Please give again, word for word, the lines that lie between the start of the listing below and the line with "the given message.", both included.
****
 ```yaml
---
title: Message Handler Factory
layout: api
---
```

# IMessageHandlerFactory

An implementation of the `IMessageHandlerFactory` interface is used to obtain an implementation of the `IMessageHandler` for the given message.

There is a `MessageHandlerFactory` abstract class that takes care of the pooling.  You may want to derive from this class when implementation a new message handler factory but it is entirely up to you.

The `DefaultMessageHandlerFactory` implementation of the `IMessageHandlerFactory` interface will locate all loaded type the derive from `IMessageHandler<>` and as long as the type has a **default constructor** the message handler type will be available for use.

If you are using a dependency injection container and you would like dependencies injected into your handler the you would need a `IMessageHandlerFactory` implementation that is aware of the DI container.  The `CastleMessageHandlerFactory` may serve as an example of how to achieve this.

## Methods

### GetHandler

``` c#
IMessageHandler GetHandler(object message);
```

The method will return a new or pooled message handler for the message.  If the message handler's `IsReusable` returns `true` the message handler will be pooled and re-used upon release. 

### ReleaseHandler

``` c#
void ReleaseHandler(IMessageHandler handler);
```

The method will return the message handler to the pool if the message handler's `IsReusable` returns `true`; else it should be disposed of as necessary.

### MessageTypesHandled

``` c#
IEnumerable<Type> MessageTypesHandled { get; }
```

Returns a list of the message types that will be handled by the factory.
****
Answer below:
 ```yaml
---
title: Message Handler Factory
layout: api
---
```

# IMessageHandlerFactory

An implementation of the `IMessageHandlerFactory` interface is used to obtain an implementation of the `IMessageHandler` for the given message.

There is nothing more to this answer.